*Your instructions:* Could you restate the data below word for word, without its pictures?

Dataset entries:
════════
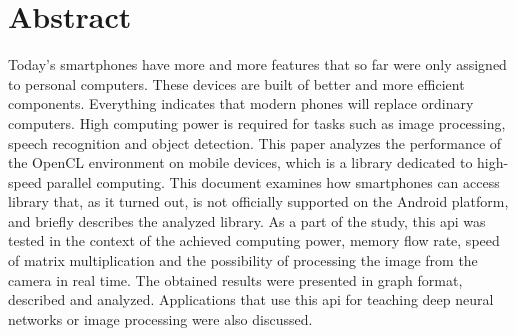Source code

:\section*{Abstract}
Today's smartphones have more and more features that so far were only assigned to personal computers. These devices are built of better and more efficient components. Everything indicates that modern phones will replace ordinary computers. High computing power is required for tasks such as image processing, speech recognition and object detection. This paper analyzes the performance of the OpenCL environment on mobile devices, which is a library dedicated to high-speed parallel computing. This document examines how smartphones can access library that, as it turned out, is not officially supported on the Android platform, and briefly describes the analyzed library. As a part of the study, this api was tested in the context of the achieved computing power, memory flow rate, speed of matrix multiplication and the possibility of processing the image from the camera in real time. The obtained results were presented in graph format, described and analyzed. Applications that use this api for teaching deep neural networks or image processing were also discussed.

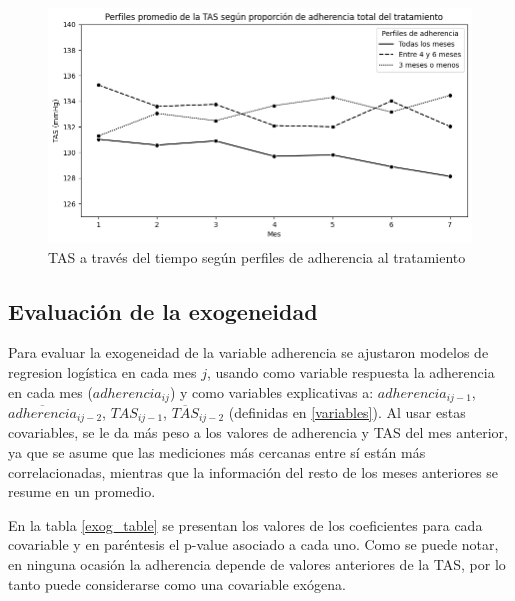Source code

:\documentclass[spanish]{article}
\numberwithin{figure}{subsection}
\numberwithin{equation}{subsection}
\numberwithin{table}{subsection}
\begin{document}
\begin{figure}[H]
	\centering
	\includegraphics[scale=0.5]{img/TAS_vs_tpo_with_adherencia.png}
	\caption{TAS a través del tiempo según perfiles de adherencia al tratamiento}
	\label{TAS_with_adh}
\end{figure}

\subsection{Evaluación de la exogeneidad}

Para evaluar la exogeneidad de la variable adherencia se ajustaron modelos de
regresion logística en cada mes $j$, usando como variable respuesta la
adherencia en cada mes ($adherencia_{ij}$) y como variables explicativas a:
$adherencia_{ij-1}$, $\overline{adherencia}_{ij-2}$, $TAS_{ij-1}$,
$\overline{TAS}_{ij-2}$ (definidas en \ref{variables}). Al usar estas
covariables, se le da más peso a los valores de adherencia y TAS del mes
anterior, ya que se asume que las mediciones más cercanas entre sí están más
correlacionadas, mientras que la información del resto de los meses anteriores
se resume en un promedio.

En la tabla \ref{exog_table} se presentan los valores de los coeficientes para
cada covariable y en paréntesis el p-value asociado a cada uno. Como se puede
notar, en ninguna ocasión la adherencia depende de valores anteriores de la TAS,
por lo tanto puede considerarse como una covariable exógena.
\end{document}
════════
*Output:*
Source code

:\section*{Abstract}
Today's smartphones have more and more features that so far were only assigned to personal computers. These devices are built of better and more efficient components. Everything indicates that modern phones will replace ordinary computers. High computing power is required for tasks such as image processing, speech recognition and object detection. This paper analyzes the performance of the OpenCL environment on mobile devices, which is a library dedicated to high-speed parallel computing. This document examines how smartphones can access library that, as it turned out, is not officially supported on the Android platform, and briefly describes the analyzed library. As a part of the study, this api was tested in the context of the achieved computing power, memory flow rate, speed of matrix multiplication and the possibility of processing the image from the camera in real time. The obtained results were presented in graph format, described and analyzed. Applications that use this api for teaching deep neural networks or image processing were also discussed.

Source code

:\documentclass[spanish]{article}
\numberwithin{figure}{subsection}
\numberwithin{equation}{subsection}
\numberwithin{table}{subsection}
\begin{document}
\begin{figure}[H]
	\centering
	\includegraphics[scale=0.5]{img/TAS_vs_tpo_with_adherencia.png}
	\caption{TAS a través del tiempo según perfiles de adherencia al tratamiento}
	\label{TAS_with_adh}
\end{figure}

\subsection{Evaluación de la exogeneidad}

Para evaluar la exogeneidad de la variable adherencia se ajustaron modelos de
regresion logística en cada mes $j$, usando como variable respuesta la
adherencia en cada mes ($adherencia_{ij}$) y como variables explicativas a:
$adherencia_{ij-1}$, $\overline{adherencia}_{ij-2}$, $TAS_{ij-1}$,
$\overline{TAS}_{ij-2}$ (definidas en \ref{variables}). Al usar estas
covariables, se le da más peso a los valores de adherencia y TAS del mes
anterior, ya que se asume que las mediciones más cercanas entre sí están más
correlacionadas, mientras que la información del resto de los meses anteriores
se resume en un promedio.

En la tabla \ref{exog_table} se presentan los valores de los coeficientes para
cada covariable y en paréntesis el p-value asociado a cada uno. Como se puede
notar, en ninguna ocasión la adherencia depende de valores anteriores de la TAS,
por lo tanto puede considerarse como una covariable exógena.
\end{document}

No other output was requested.